The history attached to this site is unusually well documented for a parish church in County Limerick. The place-name Rathguala appears in the Book of Rights before 900, and by 1223 the settlement was in the hands of Keynsham Abbey in Somerset. The church itself was granted to the diocese of Limerick in 1228 by Roger Waspayl, who had also obtained rights of free warren over the land by 1252. Ownership passed through several hands over the following century and a half, including the Maltravers and later Mautravers family, and by 1369 an inquisition confirmed it as part of Iniskefty Manor. In 1318 the church was robbed by one A. Keating, a detail preserved in the Plea Rolls of Edward II. The dedication to the Trinity is confirmed by records dating to before 1410, and the whole settlement was burned in 1579 by the English governor Sir Nicholas Malbie during the Desmond rebellions. The 19th-century church that now occupies the same site was built in 1831 under the Board of First Fruits, a Church of Ireland body that funded the construction of hundreds of Protestant churches across Ireland in the early 1800s, and it retains a monument to Sir Thomas Southwell dating to 1676.
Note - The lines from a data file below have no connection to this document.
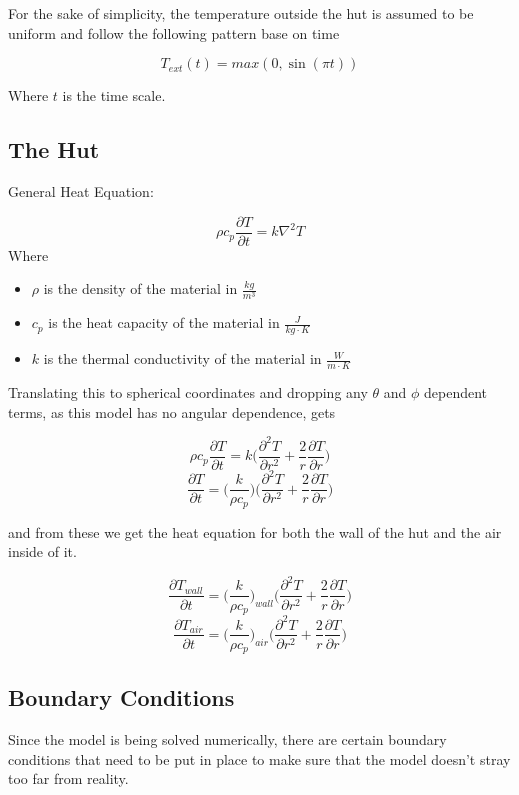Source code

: \documentclass{article}
\begin{document}
For the sake of simplicity, the temperature outside the hut is assumed to be uniform and follow the following pattern base on time

\[T_{ext}(t) = max(0,\sin(\pi t))\]

Where $t$ is the time scale. 

\subsection{The Hut}
General Heat Equation:

\[\rho c_p \frac{\partial T}{\partial t} = k \nabla^2 T\]
Where 
\begin{itemize}
    \item $\rho$ is the density of the material in $\frac{kg}{m^3}$
    \item $c_p$ is the heat capacity of the material in $\frac{J}{kg \cdot K}$
    \item $k$ is the thermal conductivity of the material in $\frac{W}{m\cdot K}$
\end{itemize}

Translating this to spherical coordinates and dropping any $\theta$ and $\phi$ dependent terms, as this model has no angular dependence, gets

\[\rho c_p \frac{\partial T}{\partial t} = k \bigg(\frac{\partial^2 T}{\partial r^2} + \frac{2}{r} \frac{\partial T}{\partial r}\bigg)\]
\[\frac{\partial T}{\partial t} = \bigg(\frac{k}{\rho c_p}\bigg) \bigg(\frac{\partial^2 T}{\partial r^2} + \frac{2}{r} \frac{\partial T}{\partial r}\bigg)\]

and from these we get the heat equation for both the wall of the hut and the air inside of it.

\[\frac{\partial T_{wall}}{\partial t} = \bigg(\frac{k}{\rho c_p}\bigg)_{wall} \bigg(\frac{\partial^2 T}{\partial r^2} + \frac{2}{r} \frac{\partial T}{\partial r}\bigg)\]
\[\frac{\partial T_{air}}{\partial t} = \bigg(\frac{k}{\rho c_p}\bigg)_{air} \bigg(\frac{\partial^2 T}{\partial r^2} + \frac{2}{r} \frac{\partial T}{\partial r}\bigg)\]

\subsection{Boundary Conditions}

Since the model is being solved numerically, there are certain boundary conditions that need to be put in place to make sure that the model doesn't stray too far from reality. \\ \\
\end{document}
The church is approached through cut limestone piers flanking a cast-iron double-leaf gate, with steps leading up from the road; the ground level around the east and south of the building is raised and retained by rubble stonework, which itself hints at the accumulated archaeology beneath. The medieval wall is fragmentary and overgrown, so visitors looking for it should head south of the 1831 nave and look carefully along the ground. The architectural fragments in the south-west corner of the graveyard are easier to locate and reward close inspection, particularly the chevron carving on the possible jamb, a decorative form more commonly associated with Romanesque stonework. The graveyard also contains a variety of carved stone grave markers that span a considerable period.